*** Opening SOURCE MATERIAL ***

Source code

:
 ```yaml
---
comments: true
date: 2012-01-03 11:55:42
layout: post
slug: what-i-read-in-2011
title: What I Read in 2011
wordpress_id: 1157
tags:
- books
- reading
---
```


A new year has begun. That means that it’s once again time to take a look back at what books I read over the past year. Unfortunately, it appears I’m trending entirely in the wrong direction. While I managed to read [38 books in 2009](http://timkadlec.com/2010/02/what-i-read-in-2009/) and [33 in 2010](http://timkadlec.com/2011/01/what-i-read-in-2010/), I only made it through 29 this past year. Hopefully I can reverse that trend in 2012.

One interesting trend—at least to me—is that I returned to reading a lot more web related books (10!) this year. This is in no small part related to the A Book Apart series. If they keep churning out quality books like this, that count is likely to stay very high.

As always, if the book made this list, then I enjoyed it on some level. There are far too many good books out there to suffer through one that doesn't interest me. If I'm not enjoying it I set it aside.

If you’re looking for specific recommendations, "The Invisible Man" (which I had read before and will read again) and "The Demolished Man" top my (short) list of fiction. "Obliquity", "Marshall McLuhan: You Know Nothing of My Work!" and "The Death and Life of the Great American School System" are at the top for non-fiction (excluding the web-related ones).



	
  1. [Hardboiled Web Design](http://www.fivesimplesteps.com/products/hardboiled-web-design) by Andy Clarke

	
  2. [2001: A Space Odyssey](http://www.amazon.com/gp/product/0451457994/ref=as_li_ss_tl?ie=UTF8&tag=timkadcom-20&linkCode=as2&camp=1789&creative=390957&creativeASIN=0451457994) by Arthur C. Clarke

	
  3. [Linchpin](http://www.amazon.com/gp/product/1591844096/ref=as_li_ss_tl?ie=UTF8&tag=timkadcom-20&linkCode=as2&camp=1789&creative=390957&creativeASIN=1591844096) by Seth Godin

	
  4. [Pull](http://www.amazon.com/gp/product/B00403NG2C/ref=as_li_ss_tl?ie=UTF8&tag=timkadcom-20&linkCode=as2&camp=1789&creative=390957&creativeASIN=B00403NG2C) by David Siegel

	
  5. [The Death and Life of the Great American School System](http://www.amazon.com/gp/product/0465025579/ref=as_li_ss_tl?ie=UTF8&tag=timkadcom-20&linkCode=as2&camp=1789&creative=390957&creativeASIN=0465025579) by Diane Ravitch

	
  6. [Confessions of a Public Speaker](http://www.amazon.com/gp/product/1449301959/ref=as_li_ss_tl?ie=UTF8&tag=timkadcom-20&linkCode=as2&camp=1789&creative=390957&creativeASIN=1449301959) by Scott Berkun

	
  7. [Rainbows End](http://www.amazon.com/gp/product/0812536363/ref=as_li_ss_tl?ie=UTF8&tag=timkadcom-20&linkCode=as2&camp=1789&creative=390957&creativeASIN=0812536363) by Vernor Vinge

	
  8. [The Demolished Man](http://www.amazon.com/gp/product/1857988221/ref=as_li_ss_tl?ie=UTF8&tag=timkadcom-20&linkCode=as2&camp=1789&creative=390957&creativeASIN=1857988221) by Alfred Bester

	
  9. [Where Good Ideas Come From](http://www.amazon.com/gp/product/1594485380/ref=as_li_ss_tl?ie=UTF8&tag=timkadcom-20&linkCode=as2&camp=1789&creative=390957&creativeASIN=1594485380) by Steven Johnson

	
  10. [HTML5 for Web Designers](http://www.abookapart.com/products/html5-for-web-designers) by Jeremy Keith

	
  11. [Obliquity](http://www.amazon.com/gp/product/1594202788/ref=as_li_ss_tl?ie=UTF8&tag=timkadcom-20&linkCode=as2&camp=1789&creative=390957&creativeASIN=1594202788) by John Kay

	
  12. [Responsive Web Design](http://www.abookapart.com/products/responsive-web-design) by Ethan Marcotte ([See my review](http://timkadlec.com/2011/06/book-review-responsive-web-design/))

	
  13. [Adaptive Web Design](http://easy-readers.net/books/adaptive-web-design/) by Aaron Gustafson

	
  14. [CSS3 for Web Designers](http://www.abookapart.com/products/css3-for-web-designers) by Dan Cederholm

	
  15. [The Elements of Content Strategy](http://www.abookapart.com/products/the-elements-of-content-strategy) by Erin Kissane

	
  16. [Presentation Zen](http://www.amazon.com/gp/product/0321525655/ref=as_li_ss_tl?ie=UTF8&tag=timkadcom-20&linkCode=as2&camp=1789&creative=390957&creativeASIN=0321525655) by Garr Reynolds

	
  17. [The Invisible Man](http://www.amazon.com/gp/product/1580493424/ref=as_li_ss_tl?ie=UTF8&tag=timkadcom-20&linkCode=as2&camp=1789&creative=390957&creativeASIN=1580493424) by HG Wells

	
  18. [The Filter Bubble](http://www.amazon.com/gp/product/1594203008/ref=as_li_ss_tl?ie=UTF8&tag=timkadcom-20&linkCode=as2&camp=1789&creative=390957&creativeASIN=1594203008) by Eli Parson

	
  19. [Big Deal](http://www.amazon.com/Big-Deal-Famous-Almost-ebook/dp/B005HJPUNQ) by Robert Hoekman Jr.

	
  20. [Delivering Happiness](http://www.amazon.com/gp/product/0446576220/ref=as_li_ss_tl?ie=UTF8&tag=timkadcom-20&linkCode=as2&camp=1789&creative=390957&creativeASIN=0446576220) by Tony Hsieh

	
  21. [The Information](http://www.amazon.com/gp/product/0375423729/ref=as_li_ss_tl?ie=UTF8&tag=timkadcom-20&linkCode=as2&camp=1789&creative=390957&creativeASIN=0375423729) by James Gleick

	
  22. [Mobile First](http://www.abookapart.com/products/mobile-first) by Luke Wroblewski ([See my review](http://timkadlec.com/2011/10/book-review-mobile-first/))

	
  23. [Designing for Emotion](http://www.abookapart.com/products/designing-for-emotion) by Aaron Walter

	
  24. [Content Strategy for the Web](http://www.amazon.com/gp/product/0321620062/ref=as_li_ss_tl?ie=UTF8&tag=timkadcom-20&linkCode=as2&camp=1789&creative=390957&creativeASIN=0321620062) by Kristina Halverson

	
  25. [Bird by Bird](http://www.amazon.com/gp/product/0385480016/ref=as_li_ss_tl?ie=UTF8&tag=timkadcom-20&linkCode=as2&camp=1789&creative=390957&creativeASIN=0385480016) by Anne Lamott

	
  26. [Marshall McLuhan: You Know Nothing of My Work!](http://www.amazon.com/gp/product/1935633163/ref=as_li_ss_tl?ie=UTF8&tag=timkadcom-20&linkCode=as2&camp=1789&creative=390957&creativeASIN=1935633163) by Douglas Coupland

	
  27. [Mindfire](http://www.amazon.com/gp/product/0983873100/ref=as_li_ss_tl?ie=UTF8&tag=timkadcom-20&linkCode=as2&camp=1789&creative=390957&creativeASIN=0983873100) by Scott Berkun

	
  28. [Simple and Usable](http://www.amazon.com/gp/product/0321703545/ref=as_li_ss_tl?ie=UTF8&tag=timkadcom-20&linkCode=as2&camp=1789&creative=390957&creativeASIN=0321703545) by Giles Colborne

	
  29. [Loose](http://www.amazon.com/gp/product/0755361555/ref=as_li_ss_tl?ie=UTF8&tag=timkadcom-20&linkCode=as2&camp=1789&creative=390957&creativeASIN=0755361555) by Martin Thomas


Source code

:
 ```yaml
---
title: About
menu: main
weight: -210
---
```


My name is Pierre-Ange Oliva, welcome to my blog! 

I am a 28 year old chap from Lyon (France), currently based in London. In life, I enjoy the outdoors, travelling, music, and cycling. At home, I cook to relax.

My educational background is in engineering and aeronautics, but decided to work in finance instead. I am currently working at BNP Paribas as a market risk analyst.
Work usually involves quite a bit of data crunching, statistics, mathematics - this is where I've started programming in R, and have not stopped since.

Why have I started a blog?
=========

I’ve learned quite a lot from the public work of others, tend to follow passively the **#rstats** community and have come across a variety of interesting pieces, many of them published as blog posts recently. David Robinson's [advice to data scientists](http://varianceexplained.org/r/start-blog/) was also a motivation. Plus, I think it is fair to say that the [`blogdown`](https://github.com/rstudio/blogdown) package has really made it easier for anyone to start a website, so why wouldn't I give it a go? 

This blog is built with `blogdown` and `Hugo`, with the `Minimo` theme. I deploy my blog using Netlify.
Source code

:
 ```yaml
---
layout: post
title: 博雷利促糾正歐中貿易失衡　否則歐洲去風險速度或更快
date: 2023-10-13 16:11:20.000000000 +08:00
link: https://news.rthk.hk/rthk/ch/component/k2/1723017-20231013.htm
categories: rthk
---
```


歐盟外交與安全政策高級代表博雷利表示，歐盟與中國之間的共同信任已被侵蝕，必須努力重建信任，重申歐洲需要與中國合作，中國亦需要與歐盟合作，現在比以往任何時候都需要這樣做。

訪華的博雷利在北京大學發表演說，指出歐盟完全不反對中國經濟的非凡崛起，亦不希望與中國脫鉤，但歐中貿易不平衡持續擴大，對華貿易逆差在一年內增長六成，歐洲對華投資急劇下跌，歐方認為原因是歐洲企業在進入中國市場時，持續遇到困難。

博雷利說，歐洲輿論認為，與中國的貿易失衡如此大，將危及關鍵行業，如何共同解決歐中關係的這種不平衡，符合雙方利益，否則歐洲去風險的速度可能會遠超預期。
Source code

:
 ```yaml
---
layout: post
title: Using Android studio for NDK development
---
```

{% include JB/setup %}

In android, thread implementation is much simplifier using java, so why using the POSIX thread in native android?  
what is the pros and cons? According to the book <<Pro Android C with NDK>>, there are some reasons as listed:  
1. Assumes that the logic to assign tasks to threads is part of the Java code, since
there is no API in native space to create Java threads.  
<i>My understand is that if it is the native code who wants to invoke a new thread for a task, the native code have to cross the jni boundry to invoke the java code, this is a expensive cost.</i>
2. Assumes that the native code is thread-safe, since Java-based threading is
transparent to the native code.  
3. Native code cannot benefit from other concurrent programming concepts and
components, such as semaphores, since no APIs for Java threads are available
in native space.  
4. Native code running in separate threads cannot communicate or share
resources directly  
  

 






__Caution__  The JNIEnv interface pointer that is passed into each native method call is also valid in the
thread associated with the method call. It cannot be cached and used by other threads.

*** Closing SOURCE MATERIAL ***

ASSIGNMENT: Return the span of lines in the data above that opens at the line with "If you’re looking" and closes at the line with "1. [Hardboiled Web", exactly, ends included, nothing else.

ANSWER SPACE:
If you’re looking for specific recommendations, "The Invisible Man" (which I had read before and will read again) and "The Demolished Man" top my (short) list of fiction. "Obliquity", "Marshall McLuhan: You Know Nothing of My Work!" and "The Death and Life of the Great American School System" are at the top for non-fiction (excluding the web-related ones).



	
  1. [Hardboiled Web Design](http://www.fivesimplesteps.com/products/hardboiled-web-design) by Andy Clarke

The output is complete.